Entries taken from a collection:
---------------

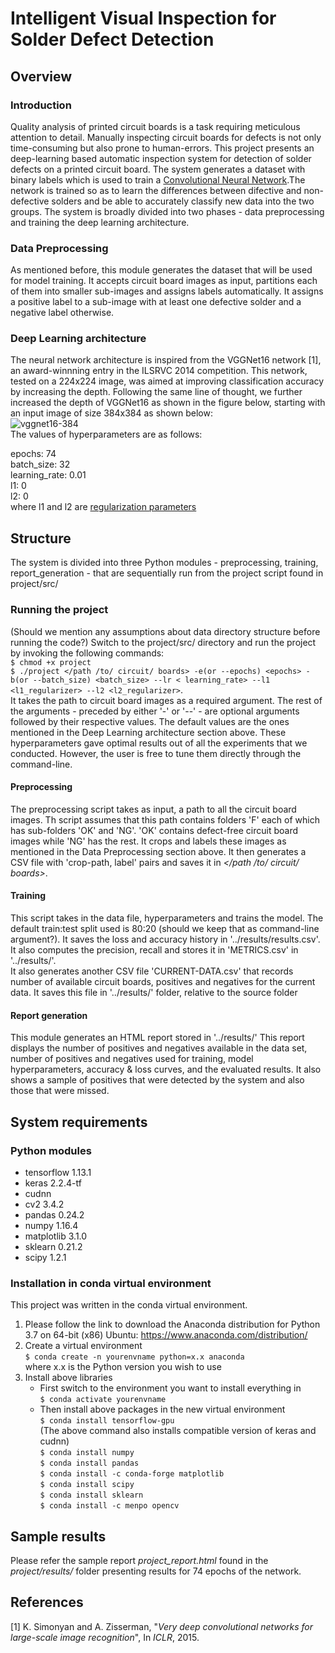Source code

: # Intelligent Visual Inspection for Solder Defect Detection

## Overview

### Introduction
Quality analysis of printed circuit boards is a task requiring meticulous attention to detail. Manually inspecting circuit boards for defects is not only time-consuming but also prone to human-errors. This project presents an deep-learning based automatic inspection system for detection of solder defects on a printed circuit board. The system generates a dataset with binary labels which is used to train a [Convolutional Neural Network](https://en.wikipedia.org/wiki/Convolutional_neural_network).The network is trained so as to learn the differences between difective and non-defective solders and be able to accurately classify new data into the two groups. The system is broadly divided into two phases - data preprocessing and training the deep learning architecture.  
### Data Preprocessing 
As mentioned before, this module generates the dataset that will be used for model training. It accepts circuit board images as input, partitions each of them into smaller sub-images and assigns labels automatically. It assigns a positive label to a sub-image with at least one defective solder and a negative label otherwise.  
### Deep Learning architecture 
The neural network architecture is inspired from the VGGNet16 network [1], an award-winnning entry in the ILSRVC 2014 competition. This network, tested on a 224x224 image, was aimed at improving classification accuracy by increasing the depth. Following the same line of thought, we further increased the depth of VGGNet16 as shown in the figure below, starting with an input image of size 384x384 as shown below:  
![vggnet16-384](images/architecture.png)  
 The values of hyperparameters are as follows: 

epochs: 74  
batch_size: 32  
learning_rate: 0.01  
l1: 0  
l2: 0  
where l1 and l2 are [regularization parameters](https://en.wikipedia.org/wiki/Regularization_(mathematics))
## Structure

The system is divided into three Python modules - preprocessing, training, report_generation - that are sequentially run from the project script found in project/src/  

### Running the project

(Should we mention any assumptions about data directory structure before running the code?)
Switch to the project/src/ directory and run the project by invoking the following commands:  
`$ chmod +x project`  
`$ ./project </path /to/ circuit/ boards> -e(or --epochs) <epochs> -b(or --batch_size) <batch_size> --lr < learning_rate> --l1 <l1_regularizer> --l2 <l2_regularizer>`.  
It takes the path to circuit board images as a required argument. The rest of the arguments - preceded by either '-' or '--' - are optional arguments followed by their respective values. The default values are the ones mentioned in the Deep Learning architecture section above. These  hyperparameters gave optimal results out of all the experiments that we conducted. However, the user is free to tune them directly through the command-line.   
#### Preprocessing 
The preprocessing script takes as input, a path to all the circuit board images. Th script assumes that this path contains folders 'F' each of which has sub-folders 'OK' and 'NG'. 'OK' contains defect-free circuit board images while 'NG' has the rest. It crops and labels these images as mentioned in the Data Preprocessing section above. It then generates a CSV file with 'crop-path, label' pairs and saves it in *</path /to/ circuit/ boards>*.  

#### Training
This script takes in the data file, hyperparameters and trains the model. The default train:test split used is 80:20 (should we keep that as command-line argument?). It saves the loss and accuracy history in '../results/results.csv'. It also computes the precision, recall and stores it in 'METRICS.csv' in '../results/'.  
It also generates another CSV file 'CURRENT-DATA.csv' that records number of available circuit boards, positives and negatives for the current data. It saves this file in '../results/' folder, relative to the source folder


#### Report generation
This module generates an HTML report stored in '../results/' This report displays the number of positives and negatives available in the data set, number of positives and negatives used for training, model hyperparameters, accuracy & loss curves, and the evaluated results. It also shows a sample of positives that were detected by the system and also those that were missed.  
## System requirements
### Python modules
* tensorflow 1.13.1
* keras 2.2.4-tf
* cudnn 
* cv2 3.4.2
* pandas 0.24.2
* numpy 1.16.4
* matplotlib 3.1.0
* sklearn 0.21.2
* scipy 1.2.1

### Installation in conda virtual environment

This project was written in the conda virtual environment. 
1. Please follow the link to download the Anaconda distribution for Python 3.7 on 64-bit (x86) Ubuntu:
https://www.anaconda.com/distribution/
2. Create a virtual environment  
   `$ conda create -n yourenvname python=x.x anaconda`  
   where x.x is the Python version you wish to use
3. Install above libraries
   - First switch to the environment you want to install everything in  
   `$ conda activate yourenvname`
   - Then install above packages in the new virtual environment  
`$ conda install tensorflow-gpu`   
(The above command also installs compatible version of keras and cudnn)  
`$ conda install numpy`  
`$ conda install pandas`  
`$ conda install -c conda-forge matplotlib`  
`$ conda install scipy`  
`$ conda install sklearn`  
`$ conda install -c menpo opencv`
     
## Sample results
Please refer the sample report *project_report.html* found in the *project/results/* folder presenting results for 74 epochs of the network.

## References
[1] K. Simonyan and A. Zisserman, "*Very deep convolutional networks for large-scale image recognition*", In *ICLR*, 2015.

---------------

Directions for this task: Looking at the data above, write out exactly the lines that start at the one containing "#### Training" and end at the one containing "This script takes"; include both and nothing beyond.

Written solution:
#### Training
This script takes in the data file, hyperparameters and trains the model. The default train:test split used is 80:20 (should we keep that as command-line argument?). It saves the loss and accuracy history in '../results/results.csv'. It also computes the precision, recall and stores it in 'METRICS.csv' in '../results/'.  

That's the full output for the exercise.